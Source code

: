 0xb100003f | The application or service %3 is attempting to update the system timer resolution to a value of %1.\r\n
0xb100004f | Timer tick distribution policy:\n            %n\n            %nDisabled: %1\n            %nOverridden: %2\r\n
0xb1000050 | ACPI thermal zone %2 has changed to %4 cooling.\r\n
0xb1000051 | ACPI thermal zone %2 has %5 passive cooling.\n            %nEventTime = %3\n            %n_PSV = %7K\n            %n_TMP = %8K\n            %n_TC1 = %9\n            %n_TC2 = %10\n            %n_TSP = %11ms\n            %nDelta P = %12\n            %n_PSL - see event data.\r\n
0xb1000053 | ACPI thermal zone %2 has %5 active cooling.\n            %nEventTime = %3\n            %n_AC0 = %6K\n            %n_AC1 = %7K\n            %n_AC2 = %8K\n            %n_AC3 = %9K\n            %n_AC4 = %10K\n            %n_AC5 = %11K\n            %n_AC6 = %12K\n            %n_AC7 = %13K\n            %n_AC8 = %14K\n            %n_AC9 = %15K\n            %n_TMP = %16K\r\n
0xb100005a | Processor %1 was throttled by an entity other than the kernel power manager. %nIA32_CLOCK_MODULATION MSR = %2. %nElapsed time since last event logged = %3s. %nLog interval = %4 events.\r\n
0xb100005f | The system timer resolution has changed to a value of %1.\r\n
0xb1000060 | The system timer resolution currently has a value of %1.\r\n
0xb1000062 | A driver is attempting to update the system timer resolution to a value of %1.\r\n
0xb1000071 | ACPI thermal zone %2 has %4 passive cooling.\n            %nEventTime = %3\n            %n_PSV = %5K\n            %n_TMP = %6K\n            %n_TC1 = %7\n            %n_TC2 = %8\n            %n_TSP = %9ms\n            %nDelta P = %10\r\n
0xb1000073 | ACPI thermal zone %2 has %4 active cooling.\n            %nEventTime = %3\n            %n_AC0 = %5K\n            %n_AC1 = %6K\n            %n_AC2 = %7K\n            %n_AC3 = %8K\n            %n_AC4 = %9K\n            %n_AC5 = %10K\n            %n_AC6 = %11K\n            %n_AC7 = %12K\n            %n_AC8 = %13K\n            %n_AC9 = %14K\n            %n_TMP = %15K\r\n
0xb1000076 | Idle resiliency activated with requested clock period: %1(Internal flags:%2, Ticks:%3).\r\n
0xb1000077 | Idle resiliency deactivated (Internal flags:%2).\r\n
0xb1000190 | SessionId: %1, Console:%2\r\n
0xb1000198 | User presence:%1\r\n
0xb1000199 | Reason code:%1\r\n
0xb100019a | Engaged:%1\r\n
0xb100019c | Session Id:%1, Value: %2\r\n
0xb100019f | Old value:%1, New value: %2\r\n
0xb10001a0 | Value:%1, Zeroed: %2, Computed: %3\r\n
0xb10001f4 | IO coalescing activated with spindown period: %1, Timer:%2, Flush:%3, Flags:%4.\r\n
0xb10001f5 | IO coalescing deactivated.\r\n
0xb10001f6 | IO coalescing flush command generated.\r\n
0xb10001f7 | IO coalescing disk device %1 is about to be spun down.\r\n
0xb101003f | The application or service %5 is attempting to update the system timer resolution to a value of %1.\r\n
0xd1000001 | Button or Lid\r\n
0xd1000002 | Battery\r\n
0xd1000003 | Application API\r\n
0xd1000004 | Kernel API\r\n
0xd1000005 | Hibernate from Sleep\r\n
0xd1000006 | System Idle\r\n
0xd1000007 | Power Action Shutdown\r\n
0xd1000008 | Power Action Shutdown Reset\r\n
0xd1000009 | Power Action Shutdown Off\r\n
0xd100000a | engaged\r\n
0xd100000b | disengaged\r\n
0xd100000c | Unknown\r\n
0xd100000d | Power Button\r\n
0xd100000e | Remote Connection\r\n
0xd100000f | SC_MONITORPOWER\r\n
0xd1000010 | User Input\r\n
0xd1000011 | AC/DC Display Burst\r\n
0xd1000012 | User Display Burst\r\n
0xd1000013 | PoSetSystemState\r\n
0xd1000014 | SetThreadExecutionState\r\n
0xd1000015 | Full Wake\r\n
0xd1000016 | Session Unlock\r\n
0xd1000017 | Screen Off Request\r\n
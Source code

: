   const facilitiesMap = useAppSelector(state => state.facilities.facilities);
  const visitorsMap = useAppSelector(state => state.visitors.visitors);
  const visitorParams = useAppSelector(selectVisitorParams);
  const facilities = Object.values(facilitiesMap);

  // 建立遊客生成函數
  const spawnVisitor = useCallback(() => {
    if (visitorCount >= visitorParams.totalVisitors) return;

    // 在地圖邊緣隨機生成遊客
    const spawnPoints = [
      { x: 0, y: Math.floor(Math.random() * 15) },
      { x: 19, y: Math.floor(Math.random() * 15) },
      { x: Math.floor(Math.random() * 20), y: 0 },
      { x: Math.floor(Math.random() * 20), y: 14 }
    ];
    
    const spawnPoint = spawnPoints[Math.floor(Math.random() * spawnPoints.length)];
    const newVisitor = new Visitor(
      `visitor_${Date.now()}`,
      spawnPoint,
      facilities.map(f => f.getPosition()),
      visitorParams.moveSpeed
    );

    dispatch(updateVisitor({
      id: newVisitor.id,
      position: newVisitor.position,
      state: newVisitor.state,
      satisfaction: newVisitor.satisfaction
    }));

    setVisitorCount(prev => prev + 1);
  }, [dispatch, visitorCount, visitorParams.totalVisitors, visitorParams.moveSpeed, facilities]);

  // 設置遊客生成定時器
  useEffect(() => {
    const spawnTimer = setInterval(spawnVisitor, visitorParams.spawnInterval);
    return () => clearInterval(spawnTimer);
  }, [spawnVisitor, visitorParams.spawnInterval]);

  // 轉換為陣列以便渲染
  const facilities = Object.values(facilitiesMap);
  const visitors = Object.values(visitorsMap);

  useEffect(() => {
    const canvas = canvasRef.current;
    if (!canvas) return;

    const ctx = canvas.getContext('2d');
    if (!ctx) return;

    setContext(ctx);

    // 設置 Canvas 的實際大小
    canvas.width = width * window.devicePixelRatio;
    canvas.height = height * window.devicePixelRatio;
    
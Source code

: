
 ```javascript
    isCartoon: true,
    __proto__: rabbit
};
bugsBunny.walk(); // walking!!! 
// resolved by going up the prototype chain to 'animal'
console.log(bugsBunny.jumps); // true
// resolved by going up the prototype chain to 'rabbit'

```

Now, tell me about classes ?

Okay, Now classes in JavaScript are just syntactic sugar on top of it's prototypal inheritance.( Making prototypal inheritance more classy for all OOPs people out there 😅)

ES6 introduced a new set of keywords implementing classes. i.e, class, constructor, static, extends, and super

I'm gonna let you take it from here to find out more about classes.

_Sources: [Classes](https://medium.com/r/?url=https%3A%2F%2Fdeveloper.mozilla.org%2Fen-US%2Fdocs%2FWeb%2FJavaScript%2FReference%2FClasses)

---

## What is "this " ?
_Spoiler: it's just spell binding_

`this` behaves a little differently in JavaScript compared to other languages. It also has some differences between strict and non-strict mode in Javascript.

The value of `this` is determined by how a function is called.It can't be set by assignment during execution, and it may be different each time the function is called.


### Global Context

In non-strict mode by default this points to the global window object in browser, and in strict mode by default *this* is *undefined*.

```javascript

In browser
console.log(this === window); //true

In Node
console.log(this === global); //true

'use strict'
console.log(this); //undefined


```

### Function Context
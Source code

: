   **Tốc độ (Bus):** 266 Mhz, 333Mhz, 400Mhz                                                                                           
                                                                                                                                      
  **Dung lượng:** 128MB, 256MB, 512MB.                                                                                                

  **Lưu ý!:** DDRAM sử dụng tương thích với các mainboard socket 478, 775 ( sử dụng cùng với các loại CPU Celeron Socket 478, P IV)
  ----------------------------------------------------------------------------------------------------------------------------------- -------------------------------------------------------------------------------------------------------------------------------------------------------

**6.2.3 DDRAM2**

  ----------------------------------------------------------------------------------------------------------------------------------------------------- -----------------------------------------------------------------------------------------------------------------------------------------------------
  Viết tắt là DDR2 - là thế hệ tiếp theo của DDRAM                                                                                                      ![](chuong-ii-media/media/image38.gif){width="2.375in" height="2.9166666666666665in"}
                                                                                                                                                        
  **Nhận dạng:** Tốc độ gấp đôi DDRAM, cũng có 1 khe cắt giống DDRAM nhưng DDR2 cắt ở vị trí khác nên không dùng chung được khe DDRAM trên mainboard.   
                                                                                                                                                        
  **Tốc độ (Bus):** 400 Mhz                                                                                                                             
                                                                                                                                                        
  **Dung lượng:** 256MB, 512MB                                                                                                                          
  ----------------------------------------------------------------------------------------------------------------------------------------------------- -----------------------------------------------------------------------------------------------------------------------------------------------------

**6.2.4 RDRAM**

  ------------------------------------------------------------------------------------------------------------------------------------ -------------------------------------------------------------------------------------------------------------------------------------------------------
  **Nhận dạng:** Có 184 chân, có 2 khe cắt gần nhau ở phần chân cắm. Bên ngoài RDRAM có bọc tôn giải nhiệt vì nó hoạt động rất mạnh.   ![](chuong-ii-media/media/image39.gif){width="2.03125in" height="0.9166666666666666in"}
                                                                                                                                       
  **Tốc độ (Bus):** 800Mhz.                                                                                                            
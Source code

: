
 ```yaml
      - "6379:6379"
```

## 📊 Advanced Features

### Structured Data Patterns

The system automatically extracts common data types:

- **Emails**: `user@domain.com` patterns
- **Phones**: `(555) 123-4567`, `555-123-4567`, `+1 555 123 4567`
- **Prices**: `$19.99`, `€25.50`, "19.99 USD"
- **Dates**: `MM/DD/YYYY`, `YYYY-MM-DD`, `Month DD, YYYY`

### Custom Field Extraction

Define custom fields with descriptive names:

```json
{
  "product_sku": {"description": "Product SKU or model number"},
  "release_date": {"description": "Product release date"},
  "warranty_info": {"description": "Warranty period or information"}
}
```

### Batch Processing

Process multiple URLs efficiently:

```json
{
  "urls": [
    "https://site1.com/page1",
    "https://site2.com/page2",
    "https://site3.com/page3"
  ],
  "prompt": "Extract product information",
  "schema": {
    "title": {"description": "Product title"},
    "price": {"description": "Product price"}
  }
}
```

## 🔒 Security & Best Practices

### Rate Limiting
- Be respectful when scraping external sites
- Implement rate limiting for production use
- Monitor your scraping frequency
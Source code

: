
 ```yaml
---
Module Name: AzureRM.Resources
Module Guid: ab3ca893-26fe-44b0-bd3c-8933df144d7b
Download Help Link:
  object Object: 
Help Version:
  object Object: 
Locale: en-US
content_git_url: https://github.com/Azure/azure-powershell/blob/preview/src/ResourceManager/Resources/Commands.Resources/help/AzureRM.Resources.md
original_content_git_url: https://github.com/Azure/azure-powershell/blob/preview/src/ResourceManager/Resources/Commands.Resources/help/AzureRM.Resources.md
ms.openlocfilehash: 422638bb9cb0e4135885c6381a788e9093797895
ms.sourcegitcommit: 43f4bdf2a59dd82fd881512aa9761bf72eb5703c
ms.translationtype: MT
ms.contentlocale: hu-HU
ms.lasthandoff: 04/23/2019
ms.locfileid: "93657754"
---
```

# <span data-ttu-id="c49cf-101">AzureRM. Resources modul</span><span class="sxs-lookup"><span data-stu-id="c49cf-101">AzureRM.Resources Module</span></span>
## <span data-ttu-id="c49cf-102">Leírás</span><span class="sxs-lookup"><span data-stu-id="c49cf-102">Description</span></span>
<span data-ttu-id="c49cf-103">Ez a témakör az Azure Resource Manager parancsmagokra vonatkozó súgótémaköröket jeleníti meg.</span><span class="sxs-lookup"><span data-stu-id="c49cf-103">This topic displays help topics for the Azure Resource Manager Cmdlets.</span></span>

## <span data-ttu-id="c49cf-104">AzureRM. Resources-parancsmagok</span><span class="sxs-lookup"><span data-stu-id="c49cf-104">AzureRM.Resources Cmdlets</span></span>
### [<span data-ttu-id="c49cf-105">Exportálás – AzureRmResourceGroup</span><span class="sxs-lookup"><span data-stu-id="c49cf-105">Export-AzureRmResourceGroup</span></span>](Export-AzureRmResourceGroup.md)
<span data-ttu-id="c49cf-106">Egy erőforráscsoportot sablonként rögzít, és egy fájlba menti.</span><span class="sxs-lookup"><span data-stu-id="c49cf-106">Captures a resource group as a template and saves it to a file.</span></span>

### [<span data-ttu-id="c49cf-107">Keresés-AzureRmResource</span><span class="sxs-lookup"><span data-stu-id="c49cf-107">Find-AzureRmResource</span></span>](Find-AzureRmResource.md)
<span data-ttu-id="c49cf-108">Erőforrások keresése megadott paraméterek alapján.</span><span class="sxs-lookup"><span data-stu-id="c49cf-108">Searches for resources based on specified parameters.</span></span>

^^^^^^^^

**YOUR TASK:** Sift through the material above and copy each line that holds "Idle".

**RESPONSE TO THE TASK:**
0xb1000076 | Idle resiliency activated with requested clock period: %1(Internal flags:%2, Ticks:%3).\r\n
0xb1000077 | Idle resiliency deactivated (Internal flags:%2).\r\n
0xd1000006 | System Idle\r\n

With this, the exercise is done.